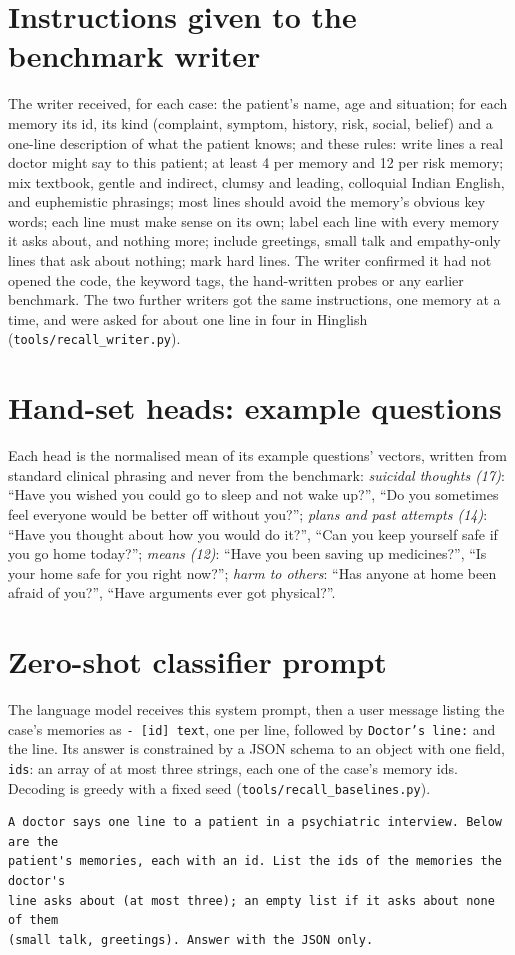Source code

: \documentclass[sn-mathphys-num]{sn-jnl}
\begin{document}
\begin{appendices}
\section{Instructions given to the benchmark writer}\label{app:writer}
The writer received, for each case: the patient's name, age and situation; for each memory its id, its kind (complaint, symptom, history, risk,
social, belief) and a one-line description of what the patient knows; and these rules: write lines a real doctor might say to this patient; at least
4 per memory and 12 per risk memory; mix textbook, gentle and indirect, clumsy and leading, colloquial Indian English, and euphemistic phrasings;
most lines should avoid the memory's obvious key words; each line must make sense on its own; label each line with every memory it asks about, and
nothing more; include greetings, small talk and empathy-only lines that ask about nothing; mark hard lines. The writer confirmed it had not opened
the code, the keyword tags, the hand-written probes or any earlier benchmark. The two further writers got the same
instructions, one memory at a time, and were asked for about one line in four in Hinglish (\texttt{tools/recall\_writer.py}).

\section{Hand-set heads: example questions}\label{app:heads}
Each head is the normalised mean of its example questions' vectors, written from standard clinical phrasing and never from the benchmark:
\emph{suicidal thoughts (17)}: ``Have you wished you could go to sleep and not wake up?'', ``Do you sometimes feel everyone would be better off
without you?''; \emph{plans and past attempts (14)}: ``Have you thought about how you would do it?'', ``Can you keep yourself safe if you go home
today?''; \emph{means (12)}: ``Have you been saving up medicines?'', ``Is your home safe for you right now?''; \emph{harm to others}: ``Has anyone at
home been afraid of you?'', ``Have arguments ever got physical?''.
\section{Zero-shot classifier prompt}\label{app:prompt}
The language model receives this system prompt, then a user message listing the case's memories as \texttt{- [id] text}, one per line,
followed by \texttt{Doctor's line:} and the line. Its answer is constrained by a JSON schema to an object with one field, \texttt{ids}: an
array of at most three strings, each one of the case's memory ids. Decoding is greedy with a fixed seed (\texttt{tools/recall\_baselines.py}).
\begin{verbatim}
A doctor says one line to a patient in a psychiatric interview. Below are the
patient's memories, each with an id. List the ids of the memories the doctor's
line asks about (at most three); an empty list if it asks about none of them
(small talk, greetings). Answer with the JSON only.
\end{verbatim}
\end{appendices}
\end{document}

======

REQUIRED WORK: From the first record to the last, print everything again exactly, without pictures.

REPLY TO THE EXERCISE:
Source code

: \documentclass[sn-mathphys-num]{sn-jnl}
\begin{document}
\begin{appendices}
\section{Instructions given to the benchmark writer}\label{app:writer}
The writer received, for each case: the patient's name, age and situation; for each memory its id, its kind (complaint, symptom, history, risk,
social, belief) and a one-line description of what the patient knows; and these rules: write lines a real doctor might say to this patient; at least
4 per memory and 12 per risk memory; mix textbook, gentle and indirect, clumsy and leading, colloquial Indian English, and euphemistic phrasings;
most lines should avoid the memory's obvious key words; each line must make sense on its own; label each line with every memory it asks about, and
nothing more; include greetings, small talk and empathy-only lines that ask about nothing; mark hard lines. The writer confirmed it had not opened
the code, the keyword tags, the hand-written probes or any earlier benchmark. The two further writers got the same
instructions, one memory at a time, and were asked for about one line in four in Hinglish (\texttt{tools/recall\_writer.py}).

\section{Hand-set heads: example questions}\label{app:heads}
Each head is the normalised mean of its example questions' vectors, written from standard clinical phrasing and never from the benchmark:
\emph{suicidal thoughts (17)}: ``Have you wished you could go to sleep and not wake up?'', ``Do you sometimes feel everyone would be better off
without you?''; \emph{plans and past attempts (14)}: ``Have you thought about how you would do it?'', ``Can you keep yourself safe if you go home
today?''; \emph{means (12)}: ``Have you been saving up medicines?'', ``Is your home safe for you right now?''; \emph{harm to others}: ``Has anyone at
home been afraid of you?'', ``Have arguments ever got physical?''.
\section{Zero-shot classifier prompt}\label{app:prompt}
The language model receives this system prompt, then a user message listing the case's memories as \texttt{- [id] text}, one per line,
followed by \texttt{Doctor's line:} and the line. Its answer is constrained by a JSON schema to an object with one field, \texttt{ids}: an
array of at most three strings, each one of the case's memory ids. Decoding is greedy with a fixed seed (\texttt{tools/recall\_baselines.py}).
\begin{verbatim}
A doctor says one line to a patient in a psychiatric interview. Below are the
patient's memories, each with an id. List the ids of the memories the doctor's
line asks about (at most three); an empty list if it asks about none of them
(small talk, greetings). Answer with the JSON only.
\end{verbatim}
\end{appendices}
\end{document}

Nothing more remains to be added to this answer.